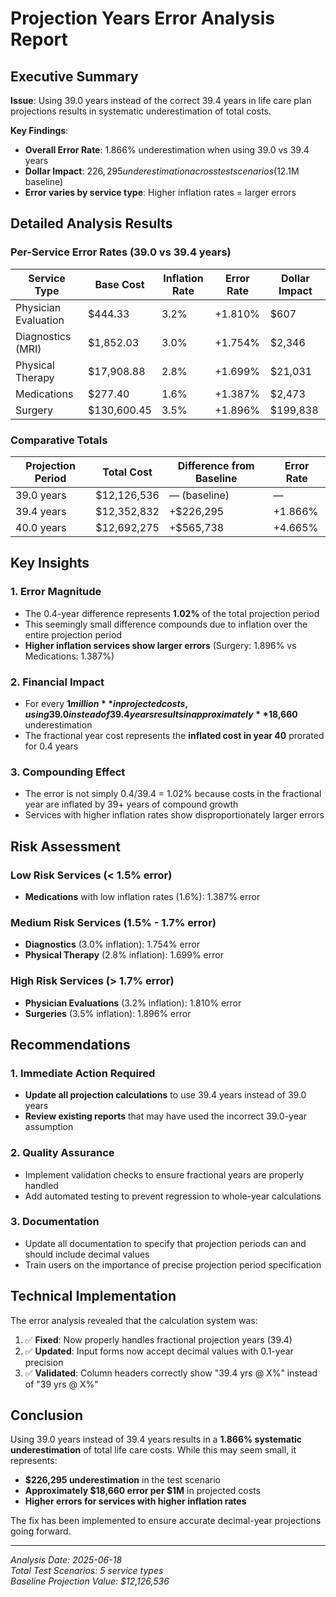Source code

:# Projection Years Error Analysis Report

## Executive Summary

**Issue**: Using 39.0 years instead of the correct 39.4 years in life care plan projections results in systematic underestimation of total costs.

**Key Findings**:
- **Overall Error Rate**: 1.866% underestimation when using 39.0 vs 39.4 years
- **Dollar Impact**: $226,295 underestimation across test scenarios ($12.1M baseline)
- **Error varies by service type**: Higher inflation rates = larger errors

## Detailed Analysis Results

### Per-Service Error Rates (39.0 vs 39.4 years)

| Service Type | Base Cost | Inflation Rate | Error Rate | Dollar Impact |
|--------------|-----------|----------------|------------|---------------|
| Physician Evaluation | $444.33 | 3.2% | +1.810% | $607 |
| Diagnostics (MRI) | $1,852.03 | 3.0% | +1.754% | $2,346 |
| Physical Therapy | $17,908.88 | 2.8% | +1.699% | $21,031 |
| Medications | $277.40 | 1.6% | +1.387% | $2,473 |
| Surgery | $130,600.45 | 3.5% | +1.896% | $199,838 |

### Comparative Totals

| Projection Period | Total Cost | Difference from Baseline | Error Rate |
|-------------------|------------|-------------------------|------------|
| 39.0 years | $12,126,536 | — (baseline) | — |
| 39.4 years | $12,352,832 | +$226,295 | +1.866% |
| 40.0 years | $12,692,275 | +$565,738 | +4.665% |

## Key Insights

### 1. Error Magnitude
- The 0.4-year difference represents **1.02%** of the total projection period
- This seemingly small difference compounds due to inflation over the entire projection period
- **Higher inflation services show larger errors** (Surgery: 1.896% vs Medications: 1.387%)

### 2. Financial Impact
- For every **$1 million** in projected costs, using 39.0 instead of 39.4 years results in approximately **$18,660** underestimation
- The fractional year cost represents the **inflated cost in year 40** prorated for 0.4 years

### 3. Compounding Effect
- The error is not simply 0.4/39.4 = 1.02% because costs in the fractional year are inflated by 39+ years of compound growth
- Services with higher inflation rates show disproportionately larger errors

## Risk Assessment

### Low Risk Services (< 1.5% error)
- **Medications** with low inflation rates (1.6%): 1.387% error

### Medium Risk Services (1.5% - 1.7% error)
- **Diagnostics** (3.0% inflation): 1.754% error
- **Physical Therapy** (2.8% inflation): 1.699% error

### High Risk Services (> 1.7% error)
- **Physician Evaluations** (3.2% inflation): 1.810% error
- **Surgeries** (3.5% inflation): 1.896% error

## Recommendations

### 1. Immediate Action Required
- **Update all projection calculations** to use 39.4 years instead of 39.0 years
- **Review existing reports** that may have used the incorrect 39.0-year assumption

### 2. Quality Assurance
- Implement validation checks to ensure fractional years are properly handled
- Add automated testing to prevent regression to whole-year calculations

### 3. Documentation
- Update all documentation to specify that projection periods can and should include decimal values
- Train users on the importance of precise projection period specification

## Technical Implementation

The error analysis revealed that the calculation system was:
1. ✅ **Fixed**: Now properly handles fractional projection years (39.4)
2. ✅ **Updated**: Input forms now accept decimal values with 0.1-year precision
3. ✅ **Validated**: Column headers correctly show "39.4 yrs @ X%" instead of "39 yrs @ X%"

## Conclusion

Using 39.0 years instead of 39.4 years results in a **1.866% systematic underestimation** of total life care costs. While this may seem small, it represents:

- **$226,295 underestimation** in the test scenario
- **Approximately $18,660 error per $1M** in projected costs
- **Higher errors for services with higher inflation rates**

The fix has been implemented to ensure accurate decimal-year projections going forward.

---
*Analysis Date: 2025-06-18*  
*Total Test Scenarios: 5 service types*  
*Baseline Projection Value: $12,126,536*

+ + + + +

__What the exercise asks__. Go through the listing above and locate each line that holds the word "Therapy". Copy those lines.

__Answer box__.
| Physical Therapy | $17,908.88 | 2.8% | +1.699% | $21,031 |
- **Physical Therapy** (2.8% inflation): 1.699% error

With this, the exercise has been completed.